Tessuto linfoide

l tessuto linfoide è un particolare tessuto connettivo caratterizzato dall’essere composto in gran parte da cellule dette linfociti sostenute da una fitta rete connettivale. Le cellule che lo compongono vengono generate in organi detti organi linfoidi primari, si spostano nei diversi distretti corporei mediante la circolazione sanguifera e linfatica (e quindi nel contesto dei tessuti connettivi sangue e linfa); possono sostare in altri organi linfoidi detti secondari ed infine possono extravasare e migrare attraverso il tessuto connettivo lasso. Da quanto detto si evince che le cellule che compongono il tessuto linfoide possono trovarsi nel contesto di svariati tipi di tessuto connettivo. Questo perchè la loro funzione non è quella tipica del tessuto connettivo (cioè trofica e di sostegno) bensì quella di difendere l’organismo dall’attacco dei più disparati agenti patogeni. Questa funzione rende necessaria la capacità di ricircolare in tutti i distretti corporei e di raggiungere le zone dove è presente il patogeno da contrastare.

Gli organi linfoidi si dividono in organi linfoidi primari e organi linfoidi secondari.

Gli organi linfoidi primari sono, nell’uomo, il midollo osseo ed il timo, nella vita fetale, il fegato e la milza. Negli uccelli è presente un organo linfoide primario particolare, localizzato nell’intestino, chiamato Borsa di Fabrizio. Gli organi linfoidi secondari sono la milza, i linfonodi, il tessuto linfoide associato alle mucose (MALT: tonsille, placche di Peyer, appendice cecale e altri raggruppamenti linfocitari sparsi nelle mucose). Negli organi linfoidi primari hanno luogo tutte le tappe differenziative che, a partire dalle cellule staminali già orientate verso la linea linfoide, portano alla produzione di linfociti vergini maturi (B nel midollo osseo; T nel timo) (fase antigene indipendente).

Gli organi linfoidi secondari sono la sede in cui i linfociti svolgono le loro funzioni dopo attivazione in seguito ad incontro con l’antigene (fase antigene dipendente).

Tessuto linfoide associato alle mucose (MALT)

Fanno parte del MALT formazioni quali le tonsille, le Placche di Peyer e l’appendice vermiforme.

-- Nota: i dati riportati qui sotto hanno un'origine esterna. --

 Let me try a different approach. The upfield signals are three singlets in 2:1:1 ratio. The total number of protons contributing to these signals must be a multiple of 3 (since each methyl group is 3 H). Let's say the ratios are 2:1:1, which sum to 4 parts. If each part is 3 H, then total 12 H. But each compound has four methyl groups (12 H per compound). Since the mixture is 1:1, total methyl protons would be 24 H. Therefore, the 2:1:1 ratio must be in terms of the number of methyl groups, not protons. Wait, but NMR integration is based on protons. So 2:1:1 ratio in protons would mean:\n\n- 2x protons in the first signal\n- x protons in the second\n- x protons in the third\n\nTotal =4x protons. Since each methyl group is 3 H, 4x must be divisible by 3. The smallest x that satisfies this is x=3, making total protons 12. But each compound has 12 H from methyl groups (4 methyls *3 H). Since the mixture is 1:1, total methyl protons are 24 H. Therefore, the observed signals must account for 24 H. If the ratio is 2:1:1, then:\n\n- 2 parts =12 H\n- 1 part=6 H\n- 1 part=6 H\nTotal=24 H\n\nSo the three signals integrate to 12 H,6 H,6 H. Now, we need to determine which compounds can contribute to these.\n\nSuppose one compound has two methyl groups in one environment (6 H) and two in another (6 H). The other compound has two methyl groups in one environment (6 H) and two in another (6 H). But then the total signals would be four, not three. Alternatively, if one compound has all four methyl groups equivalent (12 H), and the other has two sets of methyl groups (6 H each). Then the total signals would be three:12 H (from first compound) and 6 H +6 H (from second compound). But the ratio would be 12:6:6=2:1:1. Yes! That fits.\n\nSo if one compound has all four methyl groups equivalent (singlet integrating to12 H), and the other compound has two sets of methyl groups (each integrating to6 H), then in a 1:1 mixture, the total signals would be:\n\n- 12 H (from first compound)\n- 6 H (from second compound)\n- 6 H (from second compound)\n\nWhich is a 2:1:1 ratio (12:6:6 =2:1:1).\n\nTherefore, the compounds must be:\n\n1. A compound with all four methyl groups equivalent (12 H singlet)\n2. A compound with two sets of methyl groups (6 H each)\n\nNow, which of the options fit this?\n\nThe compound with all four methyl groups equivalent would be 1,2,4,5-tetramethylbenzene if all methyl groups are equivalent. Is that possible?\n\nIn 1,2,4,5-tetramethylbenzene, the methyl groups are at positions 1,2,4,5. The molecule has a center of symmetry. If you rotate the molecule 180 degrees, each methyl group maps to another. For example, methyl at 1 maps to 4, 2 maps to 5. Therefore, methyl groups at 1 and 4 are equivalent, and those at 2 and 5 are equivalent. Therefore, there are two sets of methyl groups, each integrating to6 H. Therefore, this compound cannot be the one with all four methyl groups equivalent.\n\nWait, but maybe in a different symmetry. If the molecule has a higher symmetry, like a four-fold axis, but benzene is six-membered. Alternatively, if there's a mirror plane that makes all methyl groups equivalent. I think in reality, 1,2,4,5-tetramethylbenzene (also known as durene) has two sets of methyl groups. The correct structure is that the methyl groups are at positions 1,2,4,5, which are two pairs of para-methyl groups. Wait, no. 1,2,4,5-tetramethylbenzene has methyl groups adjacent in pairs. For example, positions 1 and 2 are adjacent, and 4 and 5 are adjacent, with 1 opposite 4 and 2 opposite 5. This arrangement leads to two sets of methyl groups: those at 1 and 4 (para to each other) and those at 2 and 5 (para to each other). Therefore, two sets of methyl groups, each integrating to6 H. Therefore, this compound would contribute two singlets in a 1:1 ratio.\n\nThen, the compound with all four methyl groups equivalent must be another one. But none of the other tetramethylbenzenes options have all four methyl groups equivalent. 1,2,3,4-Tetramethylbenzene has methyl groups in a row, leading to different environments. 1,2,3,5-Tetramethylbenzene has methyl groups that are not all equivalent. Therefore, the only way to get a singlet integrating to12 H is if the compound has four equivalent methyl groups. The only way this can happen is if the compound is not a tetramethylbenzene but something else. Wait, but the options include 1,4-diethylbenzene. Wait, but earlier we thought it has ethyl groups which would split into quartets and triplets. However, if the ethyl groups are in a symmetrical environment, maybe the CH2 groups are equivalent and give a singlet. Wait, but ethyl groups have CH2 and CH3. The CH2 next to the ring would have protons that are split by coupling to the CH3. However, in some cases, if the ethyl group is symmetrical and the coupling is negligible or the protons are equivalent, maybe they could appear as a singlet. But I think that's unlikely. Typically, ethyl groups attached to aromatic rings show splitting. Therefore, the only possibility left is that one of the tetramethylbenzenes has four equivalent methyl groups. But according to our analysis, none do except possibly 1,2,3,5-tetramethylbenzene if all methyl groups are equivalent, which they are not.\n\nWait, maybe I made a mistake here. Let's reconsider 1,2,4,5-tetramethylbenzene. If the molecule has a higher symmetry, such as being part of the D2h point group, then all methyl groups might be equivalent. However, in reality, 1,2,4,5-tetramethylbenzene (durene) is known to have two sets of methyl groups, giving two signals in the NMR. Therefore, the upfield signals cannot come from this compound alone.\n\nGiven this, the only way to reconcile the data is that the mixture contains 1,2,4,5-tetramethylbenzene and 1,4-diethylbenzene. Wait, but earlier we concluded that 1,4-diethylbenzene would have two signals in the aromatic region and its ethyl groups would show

I noduli linfatici presenti in queste formazioni hanno un’organizzazione e una struttura stabile particolare e caratteristica: sono parte integrante degli organi in cui sono immersi, non hanno capsula connettivale che li delimita (ad eccezione di una emicapsula presente ad esempio nelle tonsille palatine) ma hanno una fitta trama di fibre reticolari che dà loro sostegno e la tipica forma ovale. Il tessuto linfoide associato alle mucose è organizzato in follicoli che possono essere primari o secondari a seconda che vi sia la presenza, o meno, di un centro germinativo.

Microscopicamente, le tonsille si distinguono, oltre che per i numerosi follicoli che le compongono anche per la presenza, sul margine libero, di un epitelio pavimentoso stratificato tipico del primo tratto dell’apparato digerente (nelle tonsille palatine) o di un epitelio pseudostratificato ciliato tipico dell’apparato respiratorio (nella tonsilla faringea). Profondamente all’epitelio si può distinguere una zona definita subepiteliale che si interpone tra l’epitelio e i follicoli. L’appendice vermiforme, invece, è caratterizzata da un insieme di follicoli linfatici che circondano un lume tappezzato da un epitelio cilindrico semplice e dalla presenza di ghiandole tubulari semplici.

Inoltre, tutti i tessuti connettivi, specialmente quelli lassi posti subito al di sotto degli epiteli, possono contenere ammassi linfocitari più o meno sviluppati: Questi ammassi si possono riconoscere per la forte presenza di piccole cellule molto colorate, i linfociti, e possono variare notevolmente in volume a seconda del grado d’infiammazione del tessuto ospitante. Gli ammassi linfoidi sono privi di follicoli, in generale non possiedono un’organizzazione spaziale specifica e sono privi di un’architettura stromale.